- Your objective -
The entries should be written out again exactly as they read.

- Data for processing -
____________________

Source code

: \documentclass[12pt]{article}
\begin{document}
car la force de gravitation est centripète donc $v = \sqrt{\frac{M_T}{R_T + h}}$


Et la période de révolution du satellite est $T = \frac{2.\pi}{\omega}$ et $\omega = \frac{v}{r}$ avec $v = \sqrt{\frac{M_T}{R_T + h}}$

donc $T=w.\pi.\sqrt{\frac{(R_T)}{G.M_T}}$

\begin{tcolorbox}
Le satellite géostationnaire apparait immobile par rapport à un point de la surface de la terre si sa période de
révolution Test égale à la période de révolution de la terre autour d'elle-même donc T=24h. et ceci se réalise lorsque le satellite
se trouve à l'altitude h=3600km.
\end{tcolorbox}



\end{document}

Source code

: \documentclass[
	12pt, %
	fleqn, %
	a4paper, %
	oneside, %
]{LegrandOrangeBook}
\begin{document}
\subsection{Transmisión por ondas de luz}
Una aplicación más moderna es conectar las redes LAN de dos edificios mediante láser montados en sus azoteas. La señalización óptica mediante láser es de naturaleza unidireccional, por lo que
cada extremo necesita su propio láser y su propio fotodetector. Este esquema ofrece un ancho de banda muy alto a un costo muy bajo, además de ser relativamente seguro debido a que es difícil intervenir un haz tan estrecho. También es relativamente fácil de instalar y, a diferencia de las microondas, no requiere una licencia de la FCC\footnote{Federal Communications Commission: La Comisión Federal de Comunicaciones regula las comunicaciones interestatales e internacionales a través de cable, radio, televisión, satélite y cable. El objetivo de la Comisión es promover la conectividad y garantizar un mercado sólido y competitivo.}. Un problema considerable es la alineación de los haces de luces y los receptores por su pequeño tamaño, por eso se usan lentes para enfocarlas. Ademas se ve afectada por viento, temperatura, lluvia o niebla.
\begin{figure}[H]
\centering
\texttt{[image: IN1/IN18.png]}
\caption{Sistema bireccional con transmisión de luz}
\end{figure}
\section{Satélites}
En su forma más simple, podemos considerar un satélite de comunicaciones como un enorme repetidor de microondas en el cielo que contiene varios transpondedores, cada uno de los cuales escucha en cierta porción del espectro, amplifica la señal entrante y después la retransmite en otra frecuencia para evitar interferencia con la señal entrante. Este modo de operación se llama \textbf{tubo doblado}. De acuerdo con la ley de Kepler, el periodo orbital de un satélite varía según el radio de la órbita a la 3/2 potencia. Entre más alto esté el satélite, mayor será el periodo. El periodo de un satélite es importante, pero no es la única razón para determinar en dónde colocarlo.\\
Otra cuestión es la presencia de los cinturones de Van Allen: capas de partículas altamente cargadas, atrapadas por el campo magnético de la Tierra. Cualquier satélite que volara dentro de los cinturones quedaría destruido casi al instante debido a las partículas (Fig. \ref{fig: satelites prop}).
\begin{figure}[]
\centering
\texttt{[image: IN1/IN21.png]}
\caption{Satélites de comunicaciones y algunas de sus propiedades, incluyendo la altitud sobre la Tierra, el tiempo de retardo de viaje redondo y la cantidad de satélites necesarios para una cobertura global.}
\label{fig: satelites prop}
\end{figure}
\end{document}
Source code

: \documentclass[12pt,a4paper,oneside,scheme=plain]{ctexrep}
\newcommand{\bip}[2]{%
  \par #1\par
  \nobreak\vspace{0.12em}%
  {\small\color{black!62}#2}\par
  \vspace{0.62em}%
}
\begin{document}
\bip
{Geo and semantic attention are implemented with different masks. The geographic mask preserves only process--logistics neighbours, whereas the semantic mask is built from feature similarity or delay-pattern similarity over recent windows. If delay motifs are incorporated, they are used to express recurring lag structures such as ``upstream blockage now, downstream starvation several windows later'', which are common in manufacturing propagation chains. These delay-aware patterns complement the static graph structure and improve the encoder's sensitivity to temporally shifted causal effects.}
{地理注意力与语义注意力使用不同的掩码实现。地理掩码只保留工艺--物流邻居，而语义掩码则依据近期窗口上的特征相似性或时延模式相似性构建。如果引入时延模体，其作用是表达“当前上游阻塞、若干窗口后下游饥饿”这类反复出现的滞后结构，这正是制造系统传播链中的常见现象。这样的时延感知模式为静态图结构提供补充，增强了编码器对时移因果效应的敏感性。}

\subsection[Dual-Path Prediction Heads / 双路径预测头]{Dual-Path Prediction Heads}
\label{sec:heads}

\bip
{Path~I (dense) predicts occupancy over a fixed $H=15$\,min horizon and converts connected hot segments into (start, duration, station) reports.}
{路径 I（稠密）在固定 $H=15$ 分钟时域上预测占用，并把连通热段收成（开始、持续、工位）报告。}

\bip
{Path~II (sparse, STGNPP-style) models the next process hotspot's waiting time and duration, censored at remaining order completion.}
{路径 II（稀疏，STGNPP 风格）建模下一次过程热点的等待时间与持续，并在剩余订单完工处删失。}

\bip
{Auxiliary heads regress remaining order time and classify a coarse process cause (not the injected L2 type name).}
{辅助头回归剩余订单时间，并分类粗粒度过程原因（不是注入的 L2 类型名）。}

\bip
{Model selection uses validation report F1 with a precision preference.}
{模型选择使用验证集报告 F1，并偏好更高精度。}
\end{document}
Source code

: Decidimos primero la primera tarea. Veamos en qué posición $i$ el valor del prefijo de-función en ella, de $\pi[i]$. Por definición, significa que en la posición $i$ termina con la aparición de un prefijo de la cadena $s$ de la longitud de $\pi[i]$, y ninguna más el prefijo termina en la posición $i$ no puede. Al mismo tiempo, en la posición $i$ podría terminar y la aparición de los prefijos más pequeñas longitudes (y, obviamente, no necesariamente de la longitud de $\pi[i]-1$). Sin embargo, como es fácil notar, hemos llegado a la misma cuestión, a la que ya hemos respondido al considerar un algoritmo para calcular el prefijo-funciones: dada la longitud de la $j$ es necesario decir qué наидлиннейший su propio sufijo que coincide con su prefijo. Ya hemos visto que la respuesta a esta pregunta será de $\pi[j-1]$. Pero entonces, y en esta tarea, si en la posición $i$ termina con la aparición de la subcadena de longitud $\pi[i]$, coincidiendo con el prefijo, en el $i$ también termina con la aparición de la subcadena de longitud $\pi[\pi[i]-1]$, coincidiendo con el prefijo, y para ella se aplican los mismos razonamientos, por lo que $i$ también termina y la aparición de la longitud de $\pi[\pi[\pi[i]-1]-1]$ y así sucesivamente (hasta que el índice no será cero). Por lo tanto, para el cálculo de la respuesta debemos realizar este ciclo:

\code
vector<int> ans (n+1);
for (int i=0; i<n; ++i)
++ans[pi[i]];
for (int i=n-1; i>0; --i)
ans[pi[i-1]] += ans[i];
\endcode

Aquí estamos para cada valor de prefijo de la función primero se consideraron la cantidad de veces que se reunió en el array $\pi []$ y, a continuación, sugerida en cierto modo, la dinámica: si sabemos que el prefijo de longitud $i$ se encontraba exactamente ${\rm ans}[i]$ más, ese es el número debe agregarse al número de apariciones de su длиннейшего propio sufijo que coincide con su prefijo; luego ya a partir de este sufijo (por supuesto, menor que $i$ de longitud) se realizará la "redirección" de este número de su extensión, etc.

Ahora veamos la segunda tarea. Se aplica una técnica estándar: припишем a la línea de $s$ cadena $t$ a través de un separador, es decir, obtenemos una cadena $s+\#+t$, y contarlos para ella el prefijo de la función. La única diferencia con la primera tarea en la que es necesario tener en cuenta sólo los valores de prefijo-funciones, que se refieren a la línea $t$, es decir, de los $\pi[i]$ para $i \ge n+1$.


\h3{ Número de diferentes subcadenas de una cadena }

____________________

- Response to the task -
Source code

: \documentclass[12pt]{article}
\begin{document}
car la force de gravitation est centripète donc $v = \sqrt{\frac{M_T}{R_T + h}}$


Et la période de révolution du satellite est $T = \frac{2.\pi}{\omega}$ et $\omega = \frac{v}{r}$ avec $v = \sqrt{\frac{M_T}{R_T + h}}$

donc $T=w.\pi.\sqrt{\frac{(R_T)}{G.M_T}}$

\begin{tcolorbox}
Le satellite géostationnaire apparait immobile par rapport à un point de la surface de la terre si sa période de
révolution Test égale à la période de révolution de la terre autour d'elle-même donc T=24h. et ceci se réalise lorsque le satellite
se trouve à l'altitude h=3600km.
\end{tcolorbox}



\end{document}

Source code

: \documentclass[
	12pt, %
	fleqn, %
	a4paper, %
	oneside, %
]{LegrandOrangeBook}
\begin{document}
\subsection{Transmisión por ondas de luz}
Una aplicación más moderna es conectar las redes LAN de dos edificios mediante láser montados en sus azoteas. La señalización óptica mediante láser es de naturaleza unidireccional, por lo que
cada extremo necesita su propio láser y su propio fotodetector. Este esquema ofrece un ancho de banda muy alto a un costo muy bajo, además de ser relativamente seguro debido a que es difícil intervenir un haz tan estrecho. También es relativamente fácil de instalar y, a diferencia de las microondas, no requiere una licencia de la FCC\footnote{Federal Communications Commission: La Comisión Federal de Comunicaciones regula las comunicaciones interestatales e internacionales a través de cable, radio, televisión, satélite y cable. El objetivo de la Comisión es promover la conectividad y garantizar un mercado sólido y competitivo.}. Un problema considerable es la alineación de los haces de luces y los receptores por su pequeño tamaño, por eso se usan lentes para enfocarlas. Ademas se ve afectada por viento, temperatura, lluvia o niebla.
\begin{figure}[H]
\centering
\texttt{[image: IN1/IN18.png]}
\caption{Sistema bireccional con transmisión de luz}
\end{figure}
\section{Satélites}
En su forma más simple, podemos considerar un satélite de comunicaciones como un enorme repetidor de microondas en el cielo que contiene varios transpondedores, cada uno de los cuales escucha en cierta porción del espectro, amplifica la señal entrante y después la retransmite en otra frecuencia para evitar interferencia con la señal entrante. Este modo de operación se llama \textbf{tubo doblado}. De acuerdo con la ley de Kepler, el periodo orbital de un satélite varía según el radio de la órbita a la 3/2 potencia. Entre más alto esté el satélite, mayor será el periodo. El periodo de un satélite es importante, pero no es la única razón para determinar en dónde colocarlo.\\
Otra cuestión es la presencia de los cinturones de Van Allen: capas de partículas altamente cargadas, atrapadas por el campo magnético de la Tierra. Cualquier satélite que volara dentro de los cinturones quedaría destruido casi al instante debido a las partículas (Fig. \ref{fig: satelites prop}).
\begin{figure}[]
\centering
\texttt{[image: IN1/IN21.png]}
\caption{Satélites de comunicaciones y algunas de sus propiedades, incluyendo la altitud sobre la Tierra, el tiempo de retardo de viaje redondo y la cantidad de satélites necesarios para una cobertura global.}
\label{fig: satelites prop}
\end{figure}
\end{document}
Source code

: \documentclass[12pt,a4paper,oneside,scheme=plain]{ctexrep}
\newcommand{\bip}[2]{%
  \par #1\par
  \nobreak\vspace{0.12em}%
  {\small\color{black!62}#2}\par
  \vspace{0.62em}%
}
\begin{document}
\bip
{Geo and semantic attention are implemented with different masks. The geographic mask preserves only process--logistics neighbours, whereas the semantic mask is built from feature similarity or delay-pattern similarity over recent windows. If delay motifs are incorporated, they are used to express recurring lag structures such as ``upstream blockage now, downstream starvation several windows later'', which are common in manufacturing propagation chains. These delay-aware patterns complement the static graph structure and improve the encoder's sensitivity to temporally shifted causal effects.}
{地理注意力与语义注意力使用不同的掩码实现。地理掩码只保留工艺--物流邻居，而语义掩码则依据近期窗口上的特征相似性或时延模式相似性构建。如果引入时延模体，其作用是表达“当前上游阻塞、若干窗口后下游饥饿”这类反复出现的滞后结构，这正是制造系统传播链中的常见现象。这样的时延感知模式为静态图结构提供补充，增强了编码器对时移因果效应的敏感性。}

\subsection[Dual-Path Prediction Heads / 双路径预测头]{Dual-Path Prediction Heads}
\label{sec:heads}

\bip
{Path~I (dense) predicts occupancy over a fixed $H=15$\,min horizon and converts connected hot segments into (start, duration, station) reports.}
{路径 I（稠密）在固定 $H=15$ 分钟时域上预测占用，并把连通热段收成（开始、持续、工位）报告。}

\bip
{Path~II (sparse, STGNPP-style) models the next process hotspot's waiting time and duration, censored at remaining order completion.}
{路径 II（稀疏，STGNPP 风格）建模下一次过程热点的等待时间与持续，并在剩余订单完工处删失。}

\bip
{Auxiliary heads regress remaining order time and classify a coarse process cause (not the injected L2 type name).}
{辅助头回归剩余订单时间，并分类粗粒度过程原因（不是注入的 L2 类型名）。}

\bip
{Model selection uses validation report F1 with a precision preference.}
{模型选择使用验证集报告 F1，并偏好更高精度。}
\end{document}
Source code

: Decidimos primero la primera tarea. Veamos en qué posición $i$ el valor del prefijo de-función en ella, de $\pi[i]$. Por definición, significa que en la posición $i$ termina con la aparición de un prefijo de la cadena $s$ de la longitud de $\pi[i]$, y ninguna más el prefijo termina en la posición $i$ no puede. Al mismo tiempo, en la posición $i$ podría terminar y la aparición de los prefijos más pequeñas longitudes (y, obviamente, no necesariamente de la longitud de $\pi[i]-1$). Sin embargo, como es fácil notar, hemos llegado a la misma cuestión, a la que ya hemos respondido al considerar un algoritmo para calcular el prefijo-funciones: dada la longitud de la $j$ es necesario decir qué наидлиннейший su propio sufijo que coincide con su prefijo. Ya hemos visto que la respuesta a esta pregunta será de $\pi[j-1]$. Pero entonces, y en esta tarea, si en la posición $i$ termina con la aparición de la subcadena de longitud $\pi[i]$, coincidiendo con el prefijo, en el $i$ también termina con la aparición de la subcadena de longitud $\pi[\pi[i]-1]$, coincidiendo con el prefijo, y para ella se aplican los mismos razonamientos, por lo que $i$ también termina y la aparición de la longitud de $\pi[\pi[\pi[i]-1]-1]$ y así sucesivamente (hasta que el índice no será cero). Por lo tanto, para el cálculo de la respuesta debemos realizar este ciclo:

\code
vector<int> ans (n+1);
for (int i=0; i<n; ++i)
++ans[pi[i]];
for (int i=n-1; i>0; --i)
ans[pi[i-1]] += ans[i];
\endcode

Aquí estamos para cada valor de prefijo de la función primero se consideraron la cantidad de veces que se reunió en el array $\pi []$ y, a continuación, sugerida en cierto modo, la dinámica: si sabemos que el prefijo de longitud $i$ se encontraba exactamente ${\rm ans}[i]$ más, ese es el número debe agregarse al número de apariciones de su длиннейшего propio sufijo que coincide con su prefijo; luego ya a partir de este sufijo (por supuesto, menor que $i$ de longitud) se realizará la "redirección" de este número de su extensión, etc.

Ahora veamos la segunda tarea. Se aplica una técnica estándar: припишем a la línea de $s$ cadena $t$ a través de un separador, es decir, obtenemos una cadena $s+\#+t$, y contarlos para ella el prefijo de la función. La única diferencia con la primera tarea en la que es necesario tener en cuenta sólo los valores de prefijo-funciones, que se refieren a la línea $t$, es decir, de los $\pi[i]$ para $i \ge n+1$.


\h3{ Número de diferentes subcadenas de una cadena }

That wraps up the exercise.